Have a Good Time!

Michael Eng

[weng1 mai4 ke3]

click to see · about · academic · photography · hacking · random · people · visitors' book


Michael Eng's classification extension for C4.5

10 March 2004

This page contains (yet another) patch for Ross Quinlan's C4.5 decision-tree induction software. Its' purpose is to allow classification of a file of examples using a supplied decision tree, and for those examples to be output to a file, together with the computed confidence of accuracy.

Although C4.5 does not normally provide a confidence measurement for classification, the facility is available in the provided consult program, described in Chapter 8 of Quinlan (1993, p. 45). The classification library classify.c is modified to return the classification weight which it uses to rank alternatives internally, and a separate program c45label.c is provided to get C4.5 to classify a file of examples and report the weight computed in classify.c.
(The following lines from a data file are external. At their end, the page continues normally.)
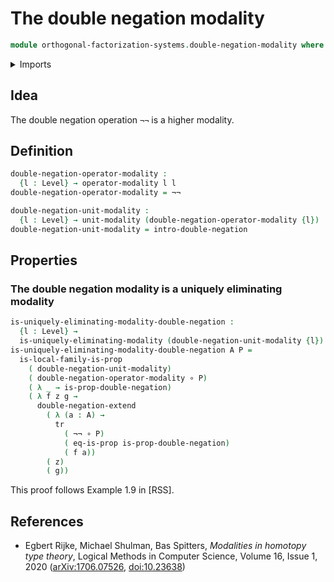 # The double negation modality

```agda
module orthogonal-factorization-systems.double-negation-modality where
```

<details><summary>Imports</summary>

```agda
open import foundation.double-negation
open import foundation.functions
open import foundation.identity-types
open import foundation.propositions
open import foundation.universe-levels

open import orthogonal-factorization-systems.local-types
open import orthogonal-factorization-systems.modal-operators
open import orthogonal-factorization-systems.uniquely-eliminating-modalities
```

</details>

## Idea

The double negation operation `¬¬` is a higher modality.

## Definition

```agda
double-negation-operator-modality :
  {l : Level} → operator-modality l l
double-negation-operator-modality = ¬¬

double-negation-unit-modality :
  {l : Level} → unit-modality (double-negation-operator-modality {l})
double-negation-unit-modality = intro-double-negation
```

## Properties

### The double negation modality is a uniquely eliminating modality

```agda
is-uniquely-eliminating-modality-double-negation :
  {l : Level} →
  is-uniquely-eliminating-modality (double-negation-unit-modality {l})
is-uniquely-eliminating-modality-double-negation A P =
  is-local-family-is-prop
    ( double-negation-unit-modality)
    ( double-negation-operator-modality ∘ P)
    ( λ _ → is-prop-double-negation)
    ( λ f z g →
      double-negation-extend
        ( λ (a : A) →
          tr
            ( ¬¬ ∘ P)
            ( eq-is-prop is-prop-double-negation)
            ( f a))
        ( z)
        ( g))
```

This proof follows Example 1.9 in [RSS].

## References

- Egbert Rijke, Michael Shulman, Bas Spitters, _Modalities in homotopy type
  theory_, Logical Methods in Computer Science, Volume 16, Issue 1, 2020
  ([arXiv:1706.07526](https://arxiv.org/abs/1706.07526),
  [doi:10.23638](https://doi.org/10.23638/LMCS-16%281%3A2%292020))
Quinlan notes (1993, p. 80) that certainly for C4.5, such measures are very much ad hoc and are not intended as probabilities of likelihood. Therefore, the confidence measurements reported should not be considered as such.

Notes

Matthieu Pierres warns that if you are running with a large number of attributes, you may need to increase the size of char suffixbuf in c45label.c eg. to about 5000. Otherwise, your output will get mangled!

Download

C4.5 can be downloaded from Quinlan's web page. Make sure you get R8.

The patch below includes the new c45label.c.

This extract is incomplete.